Your Complete Guide to Index Investing with Dan Bortolotti

What (Returns) to Expect When You’re Expecting

2018-05-29T21:48:25+00:00March 21st, 2016|Categories: Financial Planning, Research|Tags: |44 Comments

Investing decisions should always be made in the context of your overall financial plan. And although we know short-term forecasts are futile, a retirement plan needs to include some assumptions about returns and risk over the long term. To help with this important task, my colleague Raymond Kerzérho, PWL Capital’s director of research, has just updated our white paper, Great Expectations: How to estimate future stock and bond returns when creating a financial plan.

As we explain in the paper, there are two main approaches to estimating future stock returns. The first is to rely on a historical premium: over the last 50 years, stocks have delivered returns of about 5% above inflation, so one could simply expect that to continue. The second approach raises or lowers that expected premium depending on whether stocks are currently undervalued or overvalued. You can apply similar methods to expected bond returns, using either the long-term premium (about 2.7% over inflation) or the current yield on a benchmark index.

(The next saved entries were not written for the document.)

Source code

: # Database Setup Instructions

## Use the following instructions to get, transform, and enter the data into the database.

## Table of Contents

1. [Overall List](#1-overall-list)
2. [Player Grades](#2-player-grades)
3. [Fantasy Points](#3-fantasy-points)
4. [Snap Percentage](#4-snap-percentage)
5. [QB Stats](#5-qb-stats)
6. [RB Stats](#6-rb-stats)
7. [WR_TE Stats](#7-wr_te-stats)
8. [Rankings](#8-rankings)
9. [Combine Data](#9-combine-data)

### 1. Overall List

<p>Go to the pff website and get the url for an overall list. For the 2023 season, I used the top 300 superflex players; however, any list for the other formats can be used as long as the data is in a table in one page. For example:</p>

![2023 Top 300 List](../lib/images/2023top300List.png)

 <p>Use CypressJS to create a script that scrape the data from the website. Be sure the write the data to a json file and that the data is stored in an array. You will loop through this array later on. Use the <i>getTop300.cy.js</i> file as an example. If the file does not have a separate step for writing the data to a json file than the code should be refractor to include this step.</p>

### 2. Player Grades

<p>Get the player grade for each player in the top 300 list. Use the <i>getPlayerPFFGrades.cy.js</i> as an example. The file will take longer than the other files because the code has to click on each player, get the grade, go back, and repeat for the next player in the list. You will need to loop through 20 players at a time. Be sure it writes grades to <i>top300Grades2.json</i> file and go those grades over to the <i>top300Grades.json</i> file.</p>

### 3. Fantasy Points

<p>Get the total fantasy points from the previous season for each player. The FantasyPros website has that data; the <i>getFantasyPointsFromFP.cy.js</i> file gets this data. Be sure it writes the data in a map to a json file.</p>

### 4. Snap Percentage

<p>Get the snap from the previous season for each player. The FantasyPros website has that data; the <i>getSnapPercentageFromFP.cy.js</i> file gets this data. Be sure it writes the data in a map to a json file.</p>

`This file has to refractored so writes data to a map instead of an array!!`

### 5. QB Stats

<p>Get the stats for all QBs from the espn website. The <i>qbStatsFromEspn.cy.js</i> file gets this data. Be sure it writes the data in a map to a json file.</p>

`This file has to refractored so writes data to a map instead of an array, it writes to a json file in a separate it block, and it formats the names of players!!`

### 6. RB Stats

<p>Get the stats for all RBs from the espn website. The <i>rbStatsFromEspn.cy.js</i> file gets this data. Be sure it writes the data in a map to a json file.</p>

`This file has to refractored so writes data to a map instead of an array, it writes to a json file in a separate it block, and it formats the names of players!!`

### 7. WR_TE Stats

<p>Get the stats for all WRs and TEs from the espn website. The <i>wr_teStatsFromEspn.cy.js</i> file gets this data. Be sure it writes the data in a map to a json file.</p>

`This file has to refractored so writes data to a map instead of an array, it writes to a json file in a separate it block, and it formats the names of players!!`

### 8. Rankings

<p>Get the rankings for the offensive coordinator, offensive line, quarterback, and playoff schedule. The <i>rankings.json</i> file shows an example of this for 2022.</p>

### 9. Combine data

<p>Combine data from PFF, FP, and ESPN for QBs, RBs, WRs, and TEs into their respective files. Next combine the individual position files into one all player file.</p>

Both methods are flawed, but an average of the two is likely to be a useful estimate. Imagine that you are doing retirement projections going out 30 years. Using an expected return of 4.5% for bonds based on their long-term average seems wildly optimistic. But on the other hand, assuming bonds will yield just 2% for the next 30 years (based on their yield today) seems unnecessarily conservative. An average of these two estimates (3.3%) is a reasonable compromise.

You can dig into the paper for all the details, but here are the numbers we’re using for inflation, bonds and stocks in our plans these days:

Estimated long-term returns (as of December 2015)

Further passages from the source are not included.